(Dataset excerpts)
*** Begin section ***

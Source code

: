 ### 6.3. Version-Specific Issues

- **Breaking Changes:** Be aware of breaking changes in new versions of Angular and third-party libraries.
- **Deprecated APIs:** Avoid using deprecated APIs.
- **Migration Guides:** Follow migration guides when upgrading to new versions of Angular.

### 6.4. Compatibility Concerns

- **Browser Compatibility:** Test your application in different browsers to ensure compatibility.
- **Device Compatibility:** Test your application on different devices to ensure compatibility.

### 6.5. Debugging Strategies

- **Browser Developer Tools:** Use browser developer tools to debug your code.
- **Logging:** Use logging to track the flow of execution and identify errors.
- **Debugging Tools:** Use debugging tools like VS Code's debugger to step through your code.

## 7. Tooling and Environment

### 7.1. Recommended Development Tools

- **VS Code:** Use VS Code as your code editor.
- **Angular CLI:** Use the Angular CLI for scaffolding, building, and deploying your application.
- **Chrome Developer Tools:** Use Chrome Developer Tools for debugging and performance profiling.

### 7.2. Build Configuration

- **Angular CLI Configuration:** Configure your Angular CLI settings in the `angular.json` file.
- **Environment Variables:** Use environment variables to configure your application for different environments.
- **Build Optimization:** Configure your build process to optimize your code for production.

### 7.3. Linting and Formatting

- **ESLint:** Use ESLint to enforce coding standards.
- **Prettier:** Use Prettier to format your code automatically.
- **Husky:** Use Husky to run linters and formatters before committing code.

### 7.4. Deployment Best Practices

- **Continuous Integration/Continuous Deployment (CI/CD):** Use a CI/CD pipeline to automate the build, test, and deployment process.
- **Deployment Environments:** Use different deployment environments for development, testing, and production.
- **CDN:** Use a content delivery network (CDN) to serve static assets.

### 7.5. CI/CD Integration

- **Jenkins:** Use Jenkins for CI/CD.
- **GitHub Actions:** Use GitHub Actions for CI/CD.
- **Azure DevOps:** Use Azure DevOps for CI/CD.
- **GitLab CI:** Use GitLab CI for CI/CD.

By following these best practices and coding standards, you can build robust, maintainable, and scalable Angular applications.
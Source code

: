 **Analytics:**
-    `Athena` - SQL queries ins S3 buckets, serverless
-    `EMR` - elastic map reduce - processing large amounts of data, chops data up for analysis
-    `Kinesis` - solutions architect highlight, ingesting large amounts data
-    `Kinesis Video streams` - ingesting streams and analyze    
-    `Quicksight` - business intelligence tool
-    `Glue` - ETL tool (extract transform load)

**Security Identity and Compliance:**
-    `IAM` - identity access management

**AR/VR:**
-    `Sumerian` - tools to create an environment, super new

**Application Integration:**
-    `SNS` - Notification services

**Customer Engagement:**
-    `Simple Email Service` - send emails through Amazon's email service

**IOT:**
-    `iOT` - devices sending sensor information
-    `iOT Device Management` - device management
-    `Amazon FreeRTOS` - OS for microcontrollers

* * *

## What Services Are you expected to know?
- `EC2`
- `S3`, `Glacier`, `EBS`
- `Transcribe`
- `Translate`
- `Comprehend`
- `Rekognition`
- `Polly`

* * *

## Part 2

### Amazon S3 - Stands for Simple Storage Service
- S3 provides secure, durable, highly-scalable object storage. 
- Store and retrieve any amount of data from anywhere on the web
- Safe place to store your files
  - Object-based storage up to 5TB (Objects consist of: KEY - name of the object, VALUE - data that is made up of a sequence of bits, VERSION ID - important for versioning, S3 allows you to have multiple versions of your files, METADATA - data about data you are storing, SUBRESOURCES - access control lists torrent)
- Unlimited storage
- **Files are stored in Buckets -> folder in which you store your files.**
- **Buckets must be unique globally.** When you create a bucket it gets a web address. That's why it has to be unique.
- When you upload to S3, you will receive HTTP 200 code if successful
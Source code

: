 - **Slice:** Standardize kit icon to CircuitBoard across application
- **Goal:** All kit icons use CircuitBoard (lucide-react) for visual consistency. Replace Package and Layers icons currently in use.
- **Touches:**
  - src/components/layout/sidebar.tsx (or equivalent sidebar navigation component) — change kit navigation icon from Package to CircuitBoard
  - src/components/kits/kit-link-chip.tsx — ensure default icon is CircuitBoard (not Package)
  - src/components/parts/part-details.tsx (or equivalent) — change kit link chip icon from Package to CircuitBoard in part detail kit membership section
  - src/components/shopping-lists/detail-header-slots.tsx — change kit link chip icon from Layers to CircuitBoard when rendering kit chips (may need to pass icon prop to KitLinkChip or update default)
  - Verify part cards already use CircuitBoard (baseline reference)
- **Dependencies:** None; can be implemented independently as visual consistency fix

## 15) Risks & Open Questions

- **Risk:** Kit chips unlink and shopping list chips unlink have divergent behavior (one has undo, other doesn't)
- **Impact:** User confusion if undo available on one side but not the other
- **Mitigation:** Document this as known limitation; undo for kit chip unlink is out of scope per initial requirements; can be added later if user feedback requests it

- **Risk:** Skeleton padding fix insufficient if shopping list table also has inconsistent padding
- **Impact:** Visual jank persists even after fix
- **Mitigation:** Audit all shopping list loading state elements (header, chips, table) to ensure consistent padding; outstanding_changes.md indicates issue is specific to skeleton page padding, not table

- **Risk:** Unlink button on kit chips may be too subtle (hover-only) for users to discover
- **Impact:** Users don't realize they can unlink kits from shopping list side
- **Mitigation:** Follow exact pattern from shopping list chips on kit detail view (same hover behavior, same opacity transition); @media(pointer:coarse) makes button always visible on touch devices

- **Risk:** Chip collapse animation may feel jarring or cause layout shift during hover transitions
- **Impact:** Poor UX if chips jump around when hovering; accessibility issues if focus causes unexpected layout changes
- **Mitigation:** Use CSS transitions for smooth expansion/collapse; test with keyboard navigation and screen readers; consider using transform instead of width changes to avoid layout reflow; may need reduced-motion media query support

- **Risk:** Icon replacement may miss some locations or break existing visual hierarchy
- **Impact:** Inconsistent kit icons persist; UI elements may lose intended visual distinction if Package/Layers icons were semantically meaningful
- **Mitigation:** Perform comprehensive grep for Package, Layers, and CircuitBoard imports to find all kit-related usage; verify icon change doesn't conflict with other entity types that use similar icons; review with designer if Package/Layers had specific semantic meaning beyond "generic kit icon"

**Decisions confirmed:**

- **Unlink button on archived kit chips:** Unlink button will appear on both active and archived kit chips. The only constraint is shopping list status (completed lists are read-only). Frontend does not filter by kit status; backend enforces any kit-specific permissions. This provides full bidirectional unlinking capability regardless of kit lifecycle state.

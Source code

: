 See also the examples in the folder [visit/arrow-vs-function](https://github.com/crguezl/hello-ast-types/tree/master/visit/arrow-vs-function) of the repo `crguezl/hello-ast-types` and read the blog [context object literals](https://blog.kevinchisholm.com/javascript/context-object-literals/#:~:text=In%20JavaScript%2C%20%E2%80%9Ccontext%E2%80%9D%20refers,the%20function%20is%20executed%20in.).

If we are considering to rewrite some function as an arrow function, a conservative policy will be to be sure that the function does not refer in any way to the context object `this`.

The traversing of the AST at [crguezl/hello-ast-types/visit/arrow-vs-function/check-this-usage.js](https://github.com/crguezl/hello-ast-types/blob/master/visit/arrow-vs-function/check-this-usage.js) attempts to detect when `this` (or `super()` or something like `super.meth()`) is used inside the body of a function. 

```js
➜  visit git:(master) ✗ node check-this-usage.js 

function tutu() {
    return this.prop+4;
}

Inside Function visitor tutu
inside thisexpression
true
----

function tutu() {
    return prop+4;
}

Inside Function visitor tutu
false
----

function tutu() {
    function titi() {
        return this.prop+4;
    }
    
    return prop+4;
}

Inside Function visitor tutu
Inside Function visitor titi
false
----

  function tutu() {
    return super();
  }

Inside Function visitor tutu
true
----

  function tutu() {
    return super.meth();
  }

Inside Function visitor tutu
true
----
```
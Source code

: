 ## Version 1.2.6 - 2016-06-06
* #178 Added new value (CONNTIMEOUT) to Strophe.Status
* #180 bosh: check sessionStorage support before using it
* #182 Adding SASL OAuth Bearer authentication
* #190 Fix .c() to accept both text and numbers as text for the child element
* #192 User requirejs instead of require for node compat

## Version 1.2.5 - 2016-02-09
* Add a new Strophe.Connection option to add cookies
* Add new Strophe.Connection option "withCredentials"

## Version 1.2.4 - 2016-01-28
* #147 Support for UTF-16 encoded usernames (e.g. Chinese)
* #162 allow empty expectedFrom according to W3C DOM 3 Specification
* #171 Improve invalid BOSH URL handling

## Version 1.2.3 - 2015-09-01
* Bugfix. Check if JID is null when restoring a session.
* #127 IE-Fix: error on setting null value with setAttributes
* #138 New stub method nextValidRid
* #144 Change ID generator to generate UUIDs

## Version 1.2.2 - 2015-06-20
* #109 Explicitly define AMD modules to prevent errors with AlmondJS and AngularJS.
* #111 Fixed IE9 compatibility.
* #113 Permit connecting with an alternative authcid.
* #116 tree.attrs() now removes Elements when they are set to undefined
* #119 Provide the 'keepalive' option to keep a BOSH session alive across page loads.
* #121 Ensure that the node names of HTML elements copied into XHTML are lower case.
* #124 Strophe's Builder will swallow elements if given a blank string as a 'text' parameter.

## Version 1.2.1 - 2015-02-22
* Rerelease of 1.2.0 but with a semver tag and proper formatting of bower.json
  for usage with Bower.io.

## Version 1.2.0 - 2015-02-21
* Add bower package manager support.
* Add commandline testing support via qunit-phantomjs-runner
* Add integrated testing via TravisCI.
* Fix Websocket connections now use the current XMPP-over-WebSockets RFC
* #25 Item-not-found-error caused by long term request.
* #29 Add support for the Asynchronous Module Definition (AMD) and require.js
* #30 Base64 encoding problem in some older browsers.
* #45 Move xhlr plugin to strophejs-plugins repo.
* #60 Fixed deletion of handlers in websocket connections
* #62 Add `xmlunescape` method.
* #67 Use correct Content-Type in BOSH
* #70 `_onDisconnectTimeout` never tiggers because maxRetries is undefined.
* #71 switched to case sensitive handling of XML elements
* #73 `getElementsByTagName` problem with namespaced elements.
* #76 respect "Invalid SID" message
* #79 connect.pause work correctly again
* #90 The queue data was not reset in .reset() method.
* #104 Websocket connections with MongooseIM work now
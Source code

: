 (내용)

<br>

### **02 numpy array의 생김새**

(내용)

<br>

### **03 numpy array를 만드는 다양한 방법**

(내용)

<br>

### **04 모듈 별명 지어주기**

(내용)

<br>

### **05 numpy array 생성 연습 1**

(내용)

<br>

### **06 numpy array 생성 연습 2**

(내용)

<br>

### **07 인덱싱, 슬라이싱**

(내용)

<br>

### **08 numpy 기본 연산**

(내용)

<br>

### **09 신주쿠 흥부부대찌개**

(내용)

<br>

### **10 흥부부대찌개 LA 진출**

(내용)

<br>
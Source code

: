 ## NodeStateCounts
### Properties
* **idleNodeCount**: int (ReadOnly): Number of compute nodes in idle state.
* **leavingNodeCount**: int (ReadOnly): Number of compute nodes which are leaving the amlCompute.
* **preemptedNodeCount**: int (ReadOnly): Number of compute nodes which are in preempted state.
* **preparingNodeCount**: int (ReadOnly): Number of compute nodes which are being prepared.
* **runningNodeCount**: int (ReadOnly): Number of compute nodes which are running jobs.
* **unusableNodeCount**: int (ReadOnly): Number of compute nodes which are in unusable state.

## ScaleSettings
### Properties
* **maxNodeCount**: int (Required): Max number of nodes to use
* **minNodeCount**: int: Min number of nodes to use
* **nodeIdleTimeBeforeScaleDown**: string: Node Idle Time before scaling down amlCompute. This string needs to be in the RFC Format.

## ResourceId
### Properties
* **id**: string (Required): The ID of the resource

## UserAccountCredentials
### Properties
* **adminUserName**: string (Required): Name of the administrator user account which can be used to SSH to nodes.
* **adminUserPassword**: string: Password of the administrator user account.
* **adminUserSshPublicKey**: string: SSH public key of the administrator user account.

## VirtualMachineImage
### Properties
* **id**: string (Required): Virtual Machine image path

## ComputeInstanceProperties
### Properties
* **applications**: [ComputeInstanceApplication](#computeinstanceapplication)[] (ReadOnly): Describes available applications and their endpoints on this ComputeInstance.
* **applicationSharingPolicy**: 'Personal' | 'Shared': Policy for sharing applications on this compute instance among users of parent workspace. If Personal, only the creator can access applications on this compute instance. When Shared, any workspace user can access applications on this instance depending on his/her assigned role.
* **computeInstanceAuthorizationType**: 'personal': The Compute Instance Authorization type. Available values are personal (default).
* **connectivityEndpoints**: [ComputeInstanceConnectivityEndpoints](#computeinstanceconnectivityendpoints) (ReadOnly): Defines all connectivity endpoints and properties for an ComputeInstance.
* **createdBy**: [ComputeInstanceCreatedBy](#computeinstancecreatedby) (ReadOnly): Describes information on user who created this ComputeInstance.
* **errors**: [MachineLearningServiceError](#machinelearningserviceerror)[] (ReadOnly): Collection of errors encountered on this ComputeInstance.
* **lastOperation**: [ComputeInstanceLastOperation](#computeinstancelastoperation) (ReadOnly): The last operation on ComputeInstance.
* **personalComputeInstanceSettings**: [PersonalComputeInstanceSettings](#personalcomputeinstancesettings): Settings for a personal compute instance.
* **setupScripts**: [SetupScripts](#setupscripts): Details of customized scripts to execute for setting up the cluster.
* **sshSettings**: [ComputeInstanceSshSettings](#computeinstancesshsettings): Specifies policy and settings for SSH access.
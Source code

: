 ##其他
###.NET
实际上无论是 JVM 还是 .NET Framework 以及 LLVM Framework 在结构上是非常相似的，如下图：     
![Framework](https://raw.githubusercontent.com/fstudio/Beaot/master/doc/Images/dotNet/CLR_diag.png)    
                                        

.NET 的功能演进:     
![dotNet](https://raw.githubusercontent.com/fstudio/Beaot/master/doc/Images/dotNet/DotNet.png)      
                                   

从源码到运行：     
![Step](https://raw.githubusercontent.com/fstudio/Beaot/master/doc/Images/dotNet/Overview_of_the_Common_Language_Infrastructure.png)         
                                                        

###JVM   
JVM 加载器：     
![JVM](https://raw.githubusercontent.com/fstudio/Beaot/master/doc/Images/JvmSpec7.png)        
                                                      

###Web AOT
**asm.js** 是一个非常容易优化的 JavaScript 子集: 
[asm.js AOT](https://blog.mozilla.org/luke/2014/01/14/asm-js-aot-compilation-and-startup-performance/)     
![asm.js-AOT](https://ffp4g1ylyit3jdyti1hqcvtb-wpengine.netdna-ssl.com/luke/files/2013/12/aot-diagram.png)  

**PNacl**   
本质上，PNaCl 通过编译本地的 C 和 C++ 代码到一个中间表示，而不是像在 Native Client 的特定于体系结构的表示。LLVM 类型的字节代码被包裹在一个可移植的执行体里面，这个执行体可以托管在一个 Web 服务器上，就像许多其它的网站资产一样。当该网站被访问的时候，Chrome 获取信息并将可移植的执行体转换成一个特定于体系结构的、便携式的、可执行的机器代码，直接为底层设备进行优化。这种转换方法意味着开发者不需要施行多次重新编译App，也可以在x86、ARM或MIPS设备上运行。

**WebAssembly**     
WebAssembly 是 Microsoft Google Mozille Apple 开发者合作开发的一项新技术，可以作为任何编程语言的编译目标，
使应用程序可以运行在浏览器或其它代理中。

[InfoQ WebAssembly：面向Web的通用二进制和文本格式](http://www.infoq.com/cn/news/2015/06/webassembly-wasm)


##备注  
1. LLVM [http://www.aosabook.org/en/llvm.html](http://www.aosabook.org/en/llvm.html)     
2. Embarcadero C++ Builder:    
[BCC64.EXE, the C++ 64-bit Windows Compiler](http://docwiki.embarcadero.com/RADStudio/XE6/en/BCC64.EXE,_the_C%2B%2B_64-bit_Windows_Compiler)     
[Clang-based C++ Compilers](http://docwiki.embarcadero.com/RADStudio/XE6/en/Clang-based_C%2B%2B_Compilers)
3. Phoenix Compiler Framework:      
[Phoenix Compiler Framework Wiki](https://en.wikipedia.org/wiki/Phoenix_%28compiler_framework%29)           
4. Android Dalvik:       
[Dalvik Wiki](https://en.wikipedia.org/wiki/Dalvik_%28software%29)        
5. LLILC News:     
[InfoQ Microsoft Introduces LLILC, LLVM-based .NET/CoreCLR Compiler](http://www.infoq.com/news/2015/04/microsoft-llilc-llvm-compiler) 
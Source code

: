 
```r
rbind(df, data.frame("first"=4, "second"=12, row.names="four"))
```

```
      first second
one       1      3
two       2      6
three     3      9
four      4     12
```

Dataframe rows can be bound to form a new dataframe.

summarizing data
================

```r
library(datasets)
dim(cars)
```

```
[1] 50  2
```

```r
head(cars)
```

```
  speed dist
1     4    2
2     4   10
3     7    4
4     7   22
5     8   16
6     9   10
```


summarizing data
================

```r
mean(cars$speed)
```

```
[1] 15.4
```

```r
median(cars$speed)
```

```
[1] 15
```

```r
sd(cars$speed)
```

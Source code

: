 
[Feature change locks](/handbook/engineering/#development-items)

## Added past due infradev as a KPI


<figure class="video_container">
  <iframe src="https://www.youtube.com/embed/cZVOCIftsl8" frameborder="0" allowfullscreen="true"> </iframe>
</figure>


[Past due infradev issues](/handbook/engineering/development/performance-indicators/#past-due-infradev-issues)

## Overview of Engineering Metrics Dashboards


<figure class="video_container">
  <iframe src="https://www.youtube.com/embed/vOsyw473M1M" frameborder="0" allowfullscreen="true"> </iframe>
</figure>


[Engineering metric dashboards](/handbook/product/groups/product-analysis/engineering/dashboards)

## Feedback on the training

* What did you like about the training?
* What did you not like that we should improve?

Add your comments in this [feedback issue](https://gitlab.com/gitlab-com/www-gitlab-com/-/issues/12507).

*** End section ***

Problem details:
All that should appear in the response is the run of lines from the first line of the entries through the line containing "- **Angular CLI:**", copied exactly.

Reply to the exercise:
Source code

: ### 6.3. Version-Specific Issues

- **Breaking Changes:** Be aware of breaking changes in new versions of Angular and third-party libraries.
- **Deprecated APIs:** Avoid using deprecated APIs.
- **Migration Guides:** Follow migration guides when upgrading to new versions of Angular.

### 6.4. Compatibility Concerns

- **Browser Compatibility:** Test your application in different browsers to ensure compatibility.
- **Device Compatibility:** Test your application on different devices to ensure compatibility.

### 6.5. Debugging Strategies

- **Browser Developer Tools:** Use browser developer tools to debug your code.
- **Logging:** Use logging to track the flow of execution and identify errors.
- **Debugging Tools:** Use debugging tools like VS Code's debugger to step through your code.

## 7. Tooling and Environment

### 7.1. Recommended Development Tools

- **VS Code:** Use VS Code as your code editor.
- **Angular CLI:** Use the Angular CLI for scaffolding, building, and deploying your application.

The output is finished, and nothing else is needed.